- Opening Delimiter -

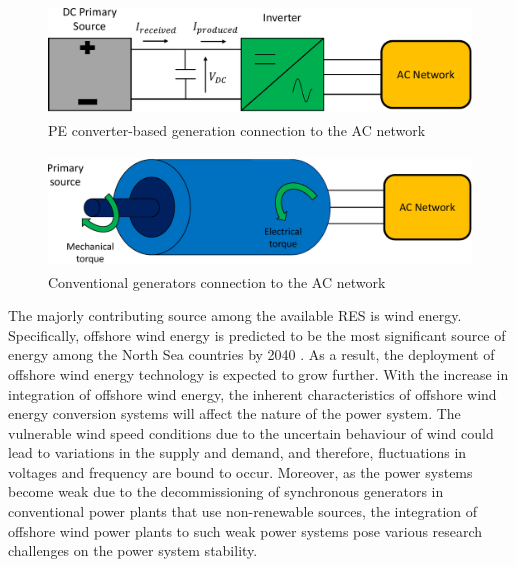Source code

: \begin{figure}[H]
\centering
    \includegraphics[height = 3cm,width = 12cm]{Diagrams/Chapter_1/Energy_conv_system_2.pdf}
    \caption{PE converter-based generation connection to the AC network \cite{denis_migrate_2018}}
    \label{fig:Energy_conv_system_2}
\end{figure}
\vspace{0mm}
\begin{figure}[H]
\centering
    \includegraphics[height = 3cm,width = 12.5cm]{Diagrams/Chapter_1/Energy_conv_system.pdf}
    \caption{Conventional generators connection to the AC network \cite{denis_migrate_2018}}
    \label{fig:Energy_conv_system}
\end{figure}

The majorly contributing source among the available \gls{RES} is wind energy. Specifically, offshore wind energy is predicted to be the most significant source of energy among the North Sea countries by 2040 \cite{muller2017translate}. As a result, the deployment of offshore wind energy technology is expected to grow further. With the increase in integration of offshore wind energy, the inherent characteristics of offshore wind energy conversion systems will affect the nature of the power system. The vulnerable wind speed conditions due to the uncertain behaviour of wind could lead to variations in the supply and demand, and therefore, fluctuations in voltages and frequency are bound to occur. Moreover, as the power systems become weak due to the decommissioning of synchronous generators in conventional power plants that use non-renewable sources, the integration of offshore wind power plants to such weak power systems pose various research challenges on the power system stability. 


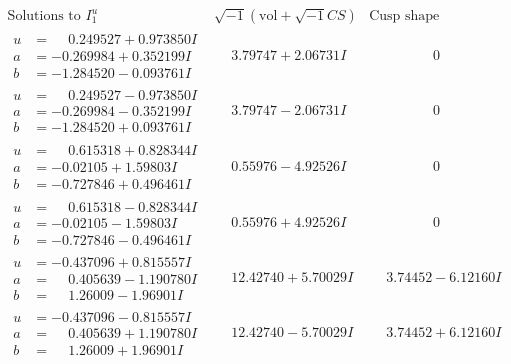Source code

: \documentclass[1p]{elsarticle_modified}
\theoremstyle{definition}
\newcommand{\I}{\sqrt{-1}}
\begin{document}
$$\begin{array}{c|c|c}  
\text{Solutions to }I^u_{1}& \I (\text{vol} + \sqrt{-1}CS) & \text{Cusp shape}\\
 \hline 
\begin{aligned}
u &= \phantom{-}0.249527 + 0.973850 I \\
a &= -0.269984 + 0.352199 I \\
b &= -1.284520 - 0.093761 I\end{aligned}
 & \phantom{-}3.79747 + 2.06731 I & \phantom{-0.000000 } 0 \\ \hline\begin{aligned}
u &= \phantom{-}0.249527 - 0.973850 I \\
a &= -0.269984 - 0.352199 I \\
b &= -1.284520 + 0.093761 I\end{aligned}
 & \phantom{-}3.79747 - 2.06731 I & \phantom{-0.000000 } 0 \\ \hline\begin{aligned}
u &= \phantom{-}0.615318 + 0.828344 I \\
a &= -0.02105 + 1.59803 I \\
b &= -0.727846 + 0.496461 I\end{aligned}
 & \phantom{-}0.55976 - 4.92526 I & \phantom{-0.000000 } 0 \\ \hline\begin{aligned}
u &= \phantom{-}0.615318 - 0.828344 I \\
a &= -0.02105 - 1.59803 I \\
b &= -0.727846 - 0.496461 I\end{aligned}
 & \phantom{-}0.55976 + 4.92526 I & \phantom{-0.000000 } 0 \\ \hline\begin{aligned}
u &= -0.437096 + 0.815557 I \\
a &= \phantom{-}0.405639 - 1.190780 I \\
b &= \phantom{-}1.26009 - 1.96901 I\end{aligned}
 & \phantom{-}12.42740 + 5.70029 I & \phantom{-}3.74452 - 6.12160 I \\ \hline\begin{aligned}
u &= -0.437096 - 0.815557 I \\
a &= \phantom{-}0.405639 + 1.190780 I \\
b &= \phantom{-}1.26009 + 1.96901 I\end{aligned}
 & \phantom{-}12.42740 - 5.70029 I & \phantom{-}3.74452 + 6.12160 I \\ \hline\begin{aligned}

\end{aligned}
\end{array}$$
\end{document}
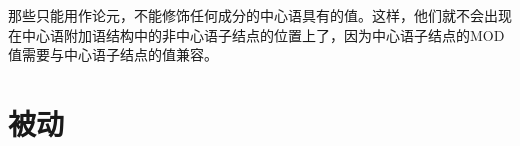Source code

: 那些只能用作论元，不能修饰任何成分的中心语具有的\modvc 值。这样，他们就不会出现在中心语附加语结构中的非中心语子结点的位置上了，因为中心语子结点的MOD值需要与中心语子结点的\synsemc 值兼容。

\section{被动}
\label{Abschnitt-HPSG-Passiv}\label{sec-hpsg-passive}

- Closing Delimiter -

** How to complete this task **
Say how many lines in the records contain the string "label", and say nothing else.

** Answer for the task **
3